Mark Saunders, the first black man to lead the force, was met with a standing ovation after outlining his vision during a packed swearing-in ceremony at police headquarters.
"The challenges are higher than ever before, the stakes are higher than ever before, but so are the opportunities to take bold steps," he said. "We have no excuses. We know what we have to do. I feel a great sense of optimism."
Saunders, 52, was selected as Toronto's top cop after an extensive international search to replace his predecessor, Bill Blair.
He has spent 32 years with the Toronto police and comes to his new job from the special operations command, where he managed 1,200 officers and 164 civilians in a department that included the homicide squad, sex-crimes unit, and guns and gangs task force.

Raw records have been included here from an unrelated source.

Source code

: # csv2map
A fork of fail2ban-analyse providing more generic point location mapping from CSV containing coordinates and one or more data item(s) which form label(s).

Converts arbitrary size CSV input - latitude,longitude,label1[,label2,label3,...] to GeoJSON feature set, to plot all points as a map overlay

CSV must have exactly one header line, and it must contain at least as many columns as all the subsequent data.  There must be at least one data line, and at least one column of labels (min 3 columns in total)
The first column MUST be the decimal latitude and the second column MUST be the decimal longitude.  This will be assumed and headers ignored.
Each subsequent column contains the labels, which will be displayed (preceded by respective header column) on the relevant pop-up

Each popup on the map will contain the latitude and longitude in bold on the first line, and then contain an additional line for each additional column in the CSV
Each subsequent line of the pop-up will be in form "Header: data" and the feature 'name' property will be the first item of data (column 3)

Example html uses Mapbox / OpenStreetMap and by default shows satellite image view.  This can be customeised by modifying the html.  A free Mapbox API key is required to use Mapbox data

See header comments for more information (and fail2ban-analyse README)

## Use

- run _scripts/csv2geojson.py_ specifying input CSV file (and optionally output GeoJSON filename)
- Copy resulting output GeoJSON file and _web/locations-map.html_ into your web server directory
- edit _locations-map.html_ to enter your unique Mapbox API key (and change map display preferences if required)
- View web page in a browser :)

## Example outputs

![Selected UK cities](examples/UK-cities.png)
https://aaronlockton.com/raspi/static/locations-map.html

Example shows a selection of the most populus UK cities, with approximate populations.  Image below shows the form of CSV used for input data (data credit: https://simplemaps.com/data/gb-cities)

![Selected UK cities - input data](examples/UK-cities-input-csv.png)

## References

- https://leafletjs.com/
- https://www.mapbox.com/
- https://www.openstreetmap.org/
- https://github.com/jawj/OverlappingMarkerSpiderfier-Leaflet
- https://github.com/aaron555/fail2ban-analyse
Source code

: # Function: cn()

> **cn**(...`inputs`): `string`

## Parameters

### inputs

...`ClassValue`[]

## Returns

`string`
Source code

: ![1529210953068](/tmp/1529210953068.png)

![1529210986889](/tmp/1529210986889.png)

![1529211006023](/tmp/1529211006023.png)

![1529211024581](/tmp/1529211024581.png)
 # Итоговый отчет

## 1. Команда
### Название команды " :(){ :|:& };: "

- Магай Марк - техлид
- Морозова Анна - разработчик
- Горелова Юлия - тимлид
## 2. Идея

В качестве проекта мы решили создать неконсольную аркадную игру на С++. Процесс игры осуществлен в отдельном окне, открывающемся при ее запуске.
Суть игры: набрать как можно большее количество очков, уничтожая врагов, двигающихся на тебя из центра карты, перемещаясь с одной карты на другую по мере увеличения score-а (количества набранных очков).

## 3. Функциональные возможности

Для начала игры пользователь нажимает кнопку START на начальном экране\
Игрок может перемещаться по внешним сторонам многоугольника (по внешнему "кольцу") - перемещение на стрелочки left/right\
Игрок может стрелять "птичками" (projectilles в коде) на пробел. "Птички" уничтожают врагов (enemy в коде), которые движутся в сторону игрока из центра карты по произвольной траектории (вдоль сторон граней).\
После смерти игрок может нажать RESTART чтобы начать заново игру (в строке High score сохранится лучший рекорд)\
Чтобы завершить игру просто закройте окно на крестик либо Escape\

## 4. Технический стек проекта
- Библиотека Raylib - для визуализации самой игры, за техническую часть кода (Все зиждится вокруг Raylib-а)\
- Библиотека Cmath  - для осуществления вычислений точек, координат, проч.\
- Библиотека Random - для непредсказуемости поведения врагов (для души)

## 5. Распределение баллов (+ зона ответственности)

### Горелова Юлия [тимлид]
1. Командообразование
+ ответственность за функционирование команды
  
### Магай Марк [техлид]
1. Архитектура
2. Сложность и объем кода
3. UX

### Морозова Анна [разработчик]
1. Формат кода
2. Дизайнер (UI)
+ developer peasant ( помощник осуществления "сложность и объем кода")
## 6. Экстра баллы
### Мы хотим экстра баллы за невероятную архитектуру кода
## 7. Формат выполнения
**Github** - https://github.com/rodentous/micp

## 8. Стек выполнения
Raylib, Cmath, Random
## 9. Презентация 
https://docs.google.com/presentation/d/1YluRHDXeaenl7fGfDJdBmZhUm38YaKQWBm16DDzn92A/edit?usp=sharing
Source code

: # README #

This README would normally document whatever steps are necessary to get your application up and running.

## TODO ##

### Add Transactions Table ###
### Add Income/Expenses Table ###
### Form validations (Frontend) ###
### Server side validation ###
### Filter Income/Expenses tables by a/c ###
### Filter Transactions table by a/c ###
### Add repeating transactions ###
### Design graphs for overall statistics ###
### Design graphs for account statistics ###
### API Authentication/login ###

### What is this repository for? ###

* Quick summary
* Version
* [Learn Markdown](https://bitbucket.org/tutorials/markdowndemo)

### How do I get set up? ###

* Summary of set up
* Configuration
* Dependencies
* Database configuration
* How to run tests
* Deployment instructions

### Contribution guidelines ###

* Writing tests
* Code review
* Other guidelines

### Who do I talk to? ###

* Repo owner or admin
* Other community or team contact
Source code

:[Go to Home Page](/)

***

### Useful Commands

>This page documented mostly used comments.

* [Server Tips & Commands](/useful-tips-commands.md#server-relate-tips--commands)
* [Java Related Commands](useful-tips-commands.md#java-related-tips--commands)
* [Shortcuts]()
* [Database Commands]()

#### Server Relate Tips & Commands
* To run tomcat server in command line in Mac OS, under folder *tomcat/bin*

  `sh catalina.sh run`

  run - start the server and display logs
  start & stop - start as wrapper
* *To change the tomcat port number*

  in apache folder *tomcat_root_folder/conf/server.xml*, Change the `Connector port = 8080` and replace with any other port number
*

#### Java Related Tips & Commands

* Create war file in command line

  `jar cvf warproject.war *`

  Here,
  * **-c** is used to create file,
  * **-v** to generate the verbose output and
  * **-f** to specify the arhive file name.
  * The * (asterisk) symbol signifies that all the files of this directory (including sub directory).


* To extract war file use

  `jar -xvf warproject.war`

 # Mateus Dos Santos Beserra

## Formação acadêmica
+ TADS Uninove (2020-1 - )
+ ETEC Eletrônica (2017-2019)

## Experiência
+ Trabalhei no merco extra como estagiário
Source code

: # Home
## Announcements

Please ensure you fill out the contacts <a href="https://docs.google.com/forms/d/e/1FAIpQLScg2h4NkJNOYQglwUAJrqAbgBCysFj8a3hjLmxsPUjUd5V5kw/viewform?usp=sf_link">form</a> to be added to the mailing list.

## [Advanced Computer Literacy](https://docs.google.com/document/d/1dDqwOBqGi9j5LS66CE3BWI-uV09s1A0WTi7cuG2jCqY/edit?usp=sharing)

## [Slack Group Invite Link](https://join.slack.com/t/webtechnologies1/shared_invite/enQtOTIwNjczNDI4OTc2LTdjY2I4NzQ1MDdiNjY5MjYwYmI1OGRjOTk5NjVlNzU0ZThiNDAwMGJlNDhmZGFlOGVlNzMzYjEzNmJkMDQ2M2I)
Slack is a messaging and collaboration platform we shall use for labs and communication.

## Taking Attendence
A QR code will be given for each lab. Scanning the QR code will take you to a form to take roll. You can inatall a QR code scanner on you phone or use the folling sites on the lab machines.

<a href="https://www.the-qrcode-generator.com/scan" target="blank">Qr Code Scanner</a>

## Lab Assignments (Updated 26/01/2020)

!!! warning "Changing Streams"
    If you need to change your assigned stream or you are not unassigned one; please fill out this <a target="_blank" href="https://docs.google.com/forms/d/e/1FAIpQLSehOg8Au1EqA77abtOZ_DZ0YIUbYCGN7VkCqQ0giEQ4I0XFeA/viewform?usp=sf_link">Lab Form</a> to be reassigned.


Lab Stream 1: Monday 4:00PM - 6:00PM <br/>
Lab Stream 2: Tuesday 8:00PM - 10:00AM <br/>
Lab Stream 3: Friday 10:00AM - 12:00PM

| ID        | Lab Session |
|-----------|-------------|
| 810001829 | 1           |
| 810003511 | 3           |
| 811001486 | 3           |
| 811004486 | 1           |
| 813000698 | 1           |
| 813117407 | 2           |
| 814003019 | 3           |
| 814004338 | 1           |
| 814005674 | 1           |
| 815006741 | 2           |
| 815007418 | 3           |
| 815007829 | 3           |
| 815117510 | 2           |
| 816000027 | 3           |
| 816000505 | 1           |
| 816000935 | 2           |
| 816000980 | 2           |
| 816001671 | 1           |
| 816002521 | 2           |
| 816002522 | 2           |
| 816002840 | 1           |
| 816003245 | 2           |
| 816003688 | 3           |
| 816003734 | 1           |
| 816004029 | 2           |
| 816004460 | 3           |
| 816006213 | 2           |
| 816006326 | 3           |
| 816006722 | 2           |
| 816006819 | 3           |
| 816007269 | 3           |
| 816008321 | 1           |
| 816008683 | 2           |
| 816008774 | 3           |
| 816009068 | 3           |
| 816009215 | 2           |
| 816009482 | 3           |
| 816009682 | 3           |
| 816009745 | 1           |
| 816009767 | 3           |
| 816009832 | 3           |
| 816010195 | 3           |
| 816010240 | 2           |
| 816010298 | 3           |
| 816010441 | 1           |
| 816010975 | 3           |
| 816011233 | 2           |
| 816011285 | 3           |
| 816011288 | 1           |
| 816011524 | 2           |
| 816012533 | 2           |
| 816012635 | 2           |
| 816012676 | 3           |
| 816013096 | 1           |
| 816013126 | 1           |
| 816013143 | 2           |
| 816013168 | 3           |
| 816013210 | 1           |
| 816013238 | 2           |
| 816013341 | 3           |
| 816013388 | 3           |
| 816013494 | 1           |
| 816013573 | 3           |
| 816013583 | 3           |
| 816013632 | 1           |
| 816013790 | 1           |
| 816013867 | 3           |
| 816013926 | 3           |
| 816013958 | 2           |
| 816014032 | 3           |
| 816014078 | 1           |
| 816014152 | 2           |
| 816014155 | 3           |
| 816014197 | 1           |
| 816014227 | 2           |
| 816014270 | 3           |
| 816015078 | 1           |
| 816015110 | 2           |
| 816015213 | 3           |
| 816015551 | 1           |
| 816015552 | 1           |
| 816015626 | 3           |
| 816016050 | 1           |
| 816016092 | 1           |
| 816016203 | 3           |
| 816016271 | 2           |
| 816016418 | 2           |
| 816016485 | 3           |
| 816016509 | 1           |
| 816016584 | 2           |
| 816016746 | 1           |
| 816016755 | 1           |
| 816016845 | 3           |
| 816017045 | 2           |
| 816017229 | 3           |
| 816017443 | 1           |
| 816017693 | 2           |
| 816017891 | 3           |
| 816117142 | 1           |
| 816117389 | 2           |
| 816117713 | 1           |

As he took on his new post, Saunders acknowledged the challenges facing the force of about 5,500 uniformed officers and 2,500 civilians.
"Policing is at a crossroads. It is under scrutiny as never before. The legitimacy and sustainability of policing are under challenge from those who believe it is both seriously flawed and too expensive," he said.
"The challenges have never been greater, but so too, opportunities to examine everything we do, how we do, why we do, should we continue to do it, can we do it more effectively and efficiently."
Saunders takes over at a time of tension over "carding" — a police practice of stopping people on the street for questioning. Visible minorities, especially black youth, have long complained they are disproportionately targeted for the stops.
While he didn't mention carding specifically, Saunders promised that under his command, Toronto police would work to improve their interactions with the public.
"Every member of this service has a personal responsibility to make sure their interactions with members of the community are marked by courtesy and respect," he said. "We have to ensure that our community engagements become smarter, surgical, that they are conformed and guided by the latest and most accurate intelligence. That they are guided by the law."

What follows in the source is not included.